# Your task
Report the number of lines in the material below that contain "hình", without any other words.
=-=-=-=-=
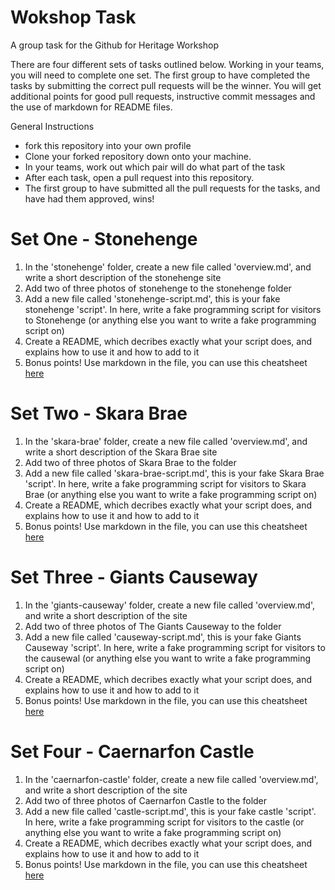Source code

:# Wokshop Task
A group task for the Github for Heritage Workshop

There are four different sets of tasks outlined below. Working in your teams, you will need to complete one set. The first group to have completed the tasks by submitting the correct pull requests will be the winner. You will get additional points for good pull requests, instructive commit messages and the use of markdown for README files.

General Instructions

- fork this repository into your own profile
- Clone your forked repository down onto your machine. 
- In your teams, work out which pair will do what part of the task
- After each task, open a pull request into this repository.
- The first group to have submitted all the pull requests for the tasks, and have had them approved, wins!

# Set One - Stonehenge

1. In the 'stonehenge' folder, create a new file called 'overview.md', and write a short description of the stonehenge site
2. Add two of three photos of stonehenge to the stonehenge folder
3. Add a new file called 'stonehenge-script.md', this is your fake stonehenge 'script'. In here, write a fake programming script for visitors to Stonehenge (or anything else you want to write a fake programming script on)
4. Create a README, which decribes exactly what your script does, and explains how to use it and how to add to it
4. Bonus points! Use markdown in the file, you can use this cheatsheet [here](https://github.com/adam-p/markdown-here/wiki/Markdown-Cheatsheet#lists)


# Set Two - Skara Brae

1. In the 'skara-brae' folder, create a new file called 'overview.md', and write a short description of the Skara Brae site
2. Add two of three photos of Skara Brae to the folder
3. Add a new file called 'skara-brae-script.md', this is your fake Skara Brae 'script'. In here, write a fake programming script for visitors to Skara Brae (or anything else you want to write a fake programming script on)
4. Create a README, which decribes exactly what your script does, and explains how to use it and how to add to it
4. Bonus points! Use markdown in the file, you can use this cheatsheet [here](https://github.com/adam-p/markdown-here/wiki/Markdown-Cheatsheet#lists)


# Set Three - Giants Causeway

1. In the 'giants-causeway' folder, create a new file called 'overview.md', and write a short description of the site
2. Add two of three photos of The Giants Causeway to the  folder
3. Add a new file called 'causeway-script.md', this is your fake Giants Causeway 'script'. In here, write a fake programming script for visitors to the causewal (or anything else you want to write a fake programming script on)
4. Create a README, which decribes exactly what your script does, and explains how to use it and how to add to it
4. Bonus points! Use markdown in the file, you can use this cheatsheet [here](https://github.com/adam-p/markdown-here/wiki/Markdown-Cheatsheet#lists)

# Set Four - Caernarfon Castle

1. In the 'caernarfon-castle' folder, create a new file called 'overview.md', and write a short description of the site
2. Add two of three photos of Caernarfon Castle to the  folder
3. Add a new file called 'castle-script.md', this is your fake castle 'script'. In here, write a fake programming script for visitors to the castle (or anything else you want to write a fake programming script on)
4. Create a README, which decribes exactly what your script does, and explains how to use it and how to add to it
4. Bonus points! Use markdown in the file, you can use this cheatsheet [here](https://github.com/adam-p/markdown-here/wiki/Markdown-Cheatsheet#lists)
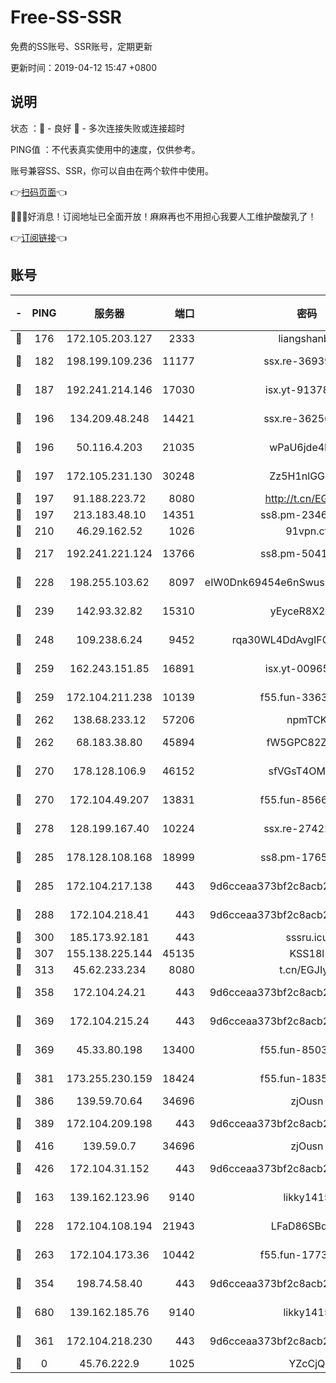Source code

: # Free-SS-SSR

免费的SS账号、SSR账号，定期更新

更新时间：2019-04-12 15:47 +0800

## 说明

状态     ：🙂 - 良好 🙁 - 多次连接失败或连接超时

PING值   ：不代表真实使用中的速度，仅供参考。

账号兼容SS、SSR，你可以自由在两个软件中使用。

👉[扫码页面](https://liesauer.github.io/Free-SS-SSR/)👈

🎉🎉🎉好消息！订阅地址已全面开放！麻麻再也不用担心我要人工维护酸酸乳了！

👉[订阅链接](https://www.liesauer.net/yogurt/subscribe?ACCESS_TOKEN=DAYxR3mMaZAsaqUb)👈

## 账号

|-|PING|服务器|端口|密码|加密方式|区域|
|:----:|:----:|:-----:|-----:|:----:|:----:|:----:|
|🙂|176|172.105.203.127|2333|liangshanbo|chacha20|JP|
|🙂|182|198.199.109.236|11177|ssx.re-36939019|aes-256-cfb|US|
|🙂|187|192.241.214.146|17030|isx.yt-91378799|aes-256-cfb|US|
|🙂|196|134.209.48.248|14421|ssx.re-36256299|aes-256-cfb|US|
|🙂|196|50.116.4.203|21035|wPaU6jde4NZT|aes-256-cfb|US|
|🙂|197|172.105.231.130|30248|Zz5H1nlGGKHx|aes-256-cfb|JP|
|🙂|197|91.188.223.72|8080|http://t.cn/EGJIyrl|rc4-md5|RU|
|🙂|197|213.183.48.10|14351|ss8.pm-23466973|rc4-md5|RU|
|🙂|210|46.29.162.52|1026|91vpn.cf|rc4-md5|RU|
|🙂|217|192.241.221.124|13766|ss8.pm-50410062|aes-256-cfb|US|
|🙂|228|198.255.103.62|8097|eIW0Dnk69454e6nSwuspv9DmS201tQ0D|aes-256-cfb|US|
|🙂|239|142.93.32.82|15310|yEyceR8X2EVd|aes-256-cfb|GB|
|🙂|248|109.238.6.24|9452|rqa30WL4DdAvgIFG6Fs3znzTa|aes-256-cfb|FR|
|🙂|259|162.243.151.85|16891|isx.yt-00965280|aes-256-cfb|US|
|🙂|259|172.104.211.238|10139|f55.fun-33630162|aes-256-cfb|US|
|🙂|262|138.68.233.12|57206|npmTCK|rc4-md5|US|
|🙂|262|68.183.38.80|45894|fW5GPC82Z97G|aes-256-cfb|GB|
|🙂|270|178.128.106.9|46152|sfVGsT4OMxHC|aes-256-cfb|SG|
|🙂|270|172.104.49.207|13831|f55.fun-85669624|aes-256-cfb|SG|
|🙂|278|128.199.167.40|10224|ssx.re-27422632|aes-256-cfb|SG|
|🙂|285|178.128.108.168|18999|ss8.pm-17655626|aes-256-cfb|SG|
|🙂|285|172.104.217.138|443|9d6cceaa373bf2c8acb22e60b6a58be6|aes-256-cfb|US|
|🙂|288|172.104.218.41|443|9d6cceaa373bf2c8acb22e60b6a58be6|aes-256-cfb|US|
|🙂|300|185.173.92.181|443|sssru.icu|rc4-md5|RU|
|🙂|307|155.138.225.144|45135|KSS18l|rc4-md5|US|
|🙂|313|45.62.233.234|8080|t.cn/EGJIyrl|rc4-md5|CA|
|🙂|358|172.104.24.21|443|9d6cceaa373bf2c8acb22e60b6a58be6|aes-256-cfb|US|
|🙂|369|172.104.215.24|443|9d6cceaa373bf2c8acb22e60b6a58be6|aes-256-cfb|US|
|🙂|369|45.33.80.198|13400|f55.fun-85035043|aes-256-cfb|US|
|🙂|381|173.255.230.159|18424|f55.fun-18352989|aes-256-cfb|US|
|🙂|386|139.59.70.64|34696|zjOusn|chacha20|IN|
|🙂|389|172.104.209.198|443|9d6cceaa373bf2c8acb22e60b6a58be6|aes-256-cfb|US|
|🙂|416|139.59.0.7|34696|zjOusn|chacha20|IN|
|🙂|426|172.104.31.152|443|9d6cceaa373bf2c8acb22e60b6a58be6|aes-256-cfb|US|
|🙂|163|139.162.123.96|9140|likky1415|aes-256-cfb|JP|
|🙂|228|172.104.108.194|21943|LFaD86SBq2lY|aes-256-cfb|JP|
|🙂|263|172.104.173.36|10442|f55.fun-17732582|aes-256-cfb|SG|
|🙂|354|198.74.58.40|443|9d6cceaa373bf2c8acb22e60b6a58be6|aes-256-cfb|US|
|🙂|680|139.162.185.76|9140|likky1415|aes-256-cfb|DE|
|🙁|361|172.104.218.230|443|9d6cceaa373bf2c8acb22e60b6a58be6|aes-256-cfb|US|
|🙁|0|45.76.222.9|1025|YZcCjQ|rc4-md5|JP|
=-=-=-=-=
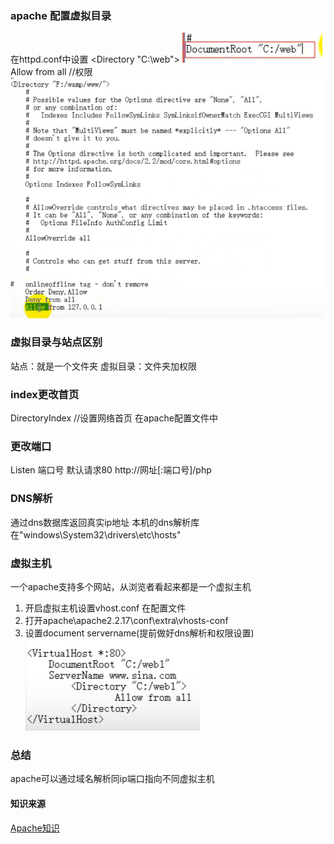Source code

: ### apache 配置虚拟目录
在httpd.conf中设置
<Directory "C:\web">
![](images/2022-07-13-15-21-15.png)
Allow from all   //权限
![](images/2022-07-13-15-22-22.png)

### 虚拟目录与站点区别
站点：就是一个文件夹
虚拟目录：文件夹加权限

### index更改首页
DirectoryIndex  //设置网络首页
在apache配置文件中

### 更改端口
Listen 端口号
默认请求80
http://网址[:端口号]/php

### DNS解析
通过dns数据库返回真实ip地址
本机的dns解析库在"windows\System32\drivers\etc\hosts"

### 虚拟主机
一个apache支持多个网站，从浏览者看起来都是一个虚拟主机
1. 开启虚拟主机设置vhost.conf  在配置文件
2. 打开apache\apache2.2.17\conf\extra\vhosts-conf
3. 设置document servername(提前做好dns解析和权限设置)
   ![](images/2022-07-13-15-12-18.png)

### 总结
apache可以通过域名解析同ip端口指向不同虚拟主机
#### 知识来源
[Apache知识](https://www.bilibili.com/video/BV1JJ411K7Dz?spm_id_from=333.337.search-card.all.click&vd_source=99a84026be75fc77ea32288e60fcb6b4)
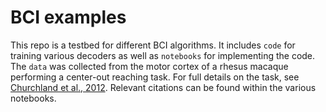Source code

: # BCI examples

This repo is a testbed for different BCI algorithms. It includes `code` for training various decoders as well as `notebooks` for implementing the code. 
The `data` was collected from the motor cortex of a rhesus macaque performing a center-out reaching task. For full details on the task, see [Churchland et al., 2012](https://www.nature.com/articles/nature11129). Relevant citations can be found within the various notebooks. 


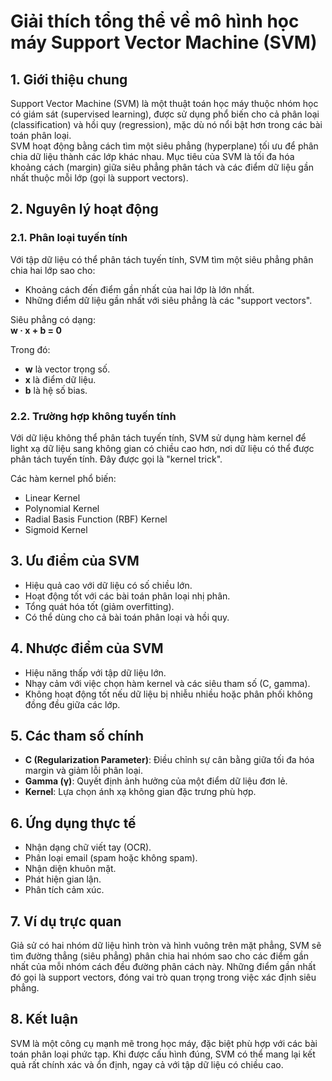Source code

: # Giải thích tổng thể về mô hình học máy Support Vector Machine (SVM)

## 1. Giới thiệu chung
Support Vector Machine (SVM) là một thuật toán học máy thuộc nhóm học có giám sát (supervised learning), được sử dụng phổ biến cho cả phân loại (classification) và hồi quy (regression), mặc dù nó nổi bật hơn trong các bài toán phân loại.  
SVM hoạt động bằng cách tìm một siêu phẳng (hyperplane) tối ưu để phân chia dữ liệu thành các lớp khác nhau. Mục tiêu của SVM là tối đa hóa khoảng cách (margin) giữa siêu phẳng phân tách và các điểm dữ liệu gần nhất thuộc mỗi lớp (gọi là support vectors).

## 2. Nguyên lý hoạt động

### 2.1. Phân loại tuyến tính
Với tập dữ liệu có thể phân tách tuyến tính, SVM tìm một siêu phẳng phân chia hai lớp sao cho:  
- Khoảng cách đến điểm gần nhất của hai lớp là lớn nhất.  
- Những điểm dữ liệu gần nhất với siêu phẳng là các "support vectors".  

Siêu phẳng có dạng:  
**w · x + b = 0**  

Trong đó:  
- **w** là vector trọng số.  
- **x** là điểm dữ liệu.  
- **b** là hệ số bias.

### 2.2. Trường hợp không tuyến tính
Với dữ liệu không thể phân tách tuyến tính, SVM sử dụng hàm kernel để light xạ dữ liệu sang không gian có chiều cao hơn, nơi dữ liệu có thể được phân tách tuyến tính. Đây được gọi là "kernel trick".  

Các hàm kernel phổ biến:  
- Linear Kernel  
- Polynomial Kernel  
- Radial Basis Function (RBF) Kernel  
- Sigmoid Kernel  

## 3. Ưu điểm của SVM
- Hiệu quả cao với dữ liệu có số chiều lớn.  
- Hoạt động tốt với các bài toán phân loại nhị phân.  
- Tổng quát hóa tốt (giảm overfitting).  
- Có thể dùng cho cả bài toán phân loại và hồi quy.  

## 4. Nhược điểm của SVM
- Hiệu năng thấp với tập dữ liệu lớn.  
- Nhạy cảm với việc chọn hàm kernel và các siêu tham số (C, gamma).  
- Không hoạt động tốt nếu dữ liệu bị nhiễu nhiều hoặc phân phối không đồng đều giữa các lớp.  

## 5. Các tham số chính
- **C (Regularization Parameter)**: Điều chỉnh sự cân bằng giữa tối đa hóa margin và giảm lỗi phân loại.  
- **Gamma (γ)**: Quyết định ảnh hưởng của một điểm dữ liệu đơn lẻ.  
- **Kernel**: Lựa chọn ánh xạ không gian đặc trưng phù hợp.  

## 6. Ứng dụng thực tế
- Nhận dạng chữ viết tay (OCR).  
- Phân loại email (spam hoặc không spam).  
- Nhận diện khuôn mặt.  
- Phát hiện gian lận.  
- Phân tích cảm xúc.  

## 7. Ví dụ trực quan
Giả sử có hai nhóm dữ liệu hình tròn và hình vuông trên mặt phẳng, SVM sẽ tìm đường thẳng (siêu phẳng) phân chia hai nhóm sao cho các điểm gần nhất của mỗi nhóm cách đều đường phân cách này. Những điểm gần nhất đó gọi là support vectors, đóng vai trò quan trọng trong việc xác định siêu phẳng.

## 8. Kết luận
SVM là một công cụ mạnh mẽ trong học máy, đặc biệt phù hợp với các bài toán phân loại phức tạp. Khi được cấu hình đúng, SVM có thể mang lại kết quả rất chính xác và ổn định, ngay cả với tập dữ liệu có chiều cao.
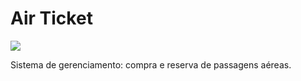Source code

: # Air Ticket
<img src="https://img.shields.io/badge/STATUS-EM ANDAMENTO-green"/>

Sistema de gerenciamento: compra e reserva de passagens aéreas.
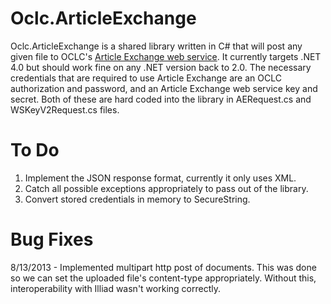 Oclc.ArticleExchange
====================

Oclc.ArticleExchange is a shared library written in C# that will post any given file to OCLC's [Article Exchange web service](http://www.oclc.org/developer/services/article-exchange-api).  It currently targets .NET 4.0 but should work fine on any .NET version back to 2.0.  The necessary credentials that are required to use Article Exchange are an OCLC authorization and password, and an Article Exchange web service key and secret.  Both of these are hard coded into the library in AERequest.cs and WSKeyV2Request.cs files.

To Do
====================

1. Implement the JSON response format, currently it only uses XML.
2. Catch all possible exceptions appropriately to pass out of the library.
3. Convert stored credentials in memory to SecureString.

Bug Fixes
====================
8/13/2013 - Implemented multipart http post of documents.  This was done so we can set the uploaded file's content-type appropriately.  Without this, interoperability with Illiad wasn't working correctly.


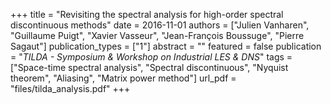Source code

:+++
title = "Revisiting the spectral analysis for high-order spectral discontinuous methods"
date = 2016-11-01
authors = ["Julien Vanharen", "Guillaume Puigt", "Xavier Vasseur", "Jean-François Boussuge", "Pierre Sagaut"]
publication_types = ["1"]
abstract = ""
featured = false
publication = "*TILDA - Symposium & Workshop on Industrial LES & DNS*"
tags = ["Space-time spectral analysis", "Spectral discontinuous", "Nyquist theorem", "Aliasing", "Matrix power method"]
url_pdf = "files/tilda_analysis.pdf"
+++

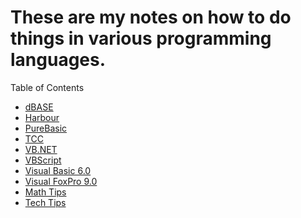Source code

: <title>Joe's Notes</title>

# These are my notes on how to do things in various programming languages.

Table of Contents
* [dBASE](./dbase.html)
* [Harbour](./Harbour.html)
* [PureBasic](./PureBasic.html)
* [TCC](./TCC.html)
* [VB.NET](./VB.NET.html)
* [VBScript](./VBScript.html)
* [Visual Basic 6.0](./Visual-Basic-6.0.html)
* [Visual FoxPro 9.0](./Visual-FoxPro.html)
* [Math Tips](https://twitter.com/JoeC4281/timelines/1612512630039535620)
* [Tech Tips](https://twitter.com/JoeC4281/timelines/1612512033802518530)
=-=-=-=-=
# Problem solution
3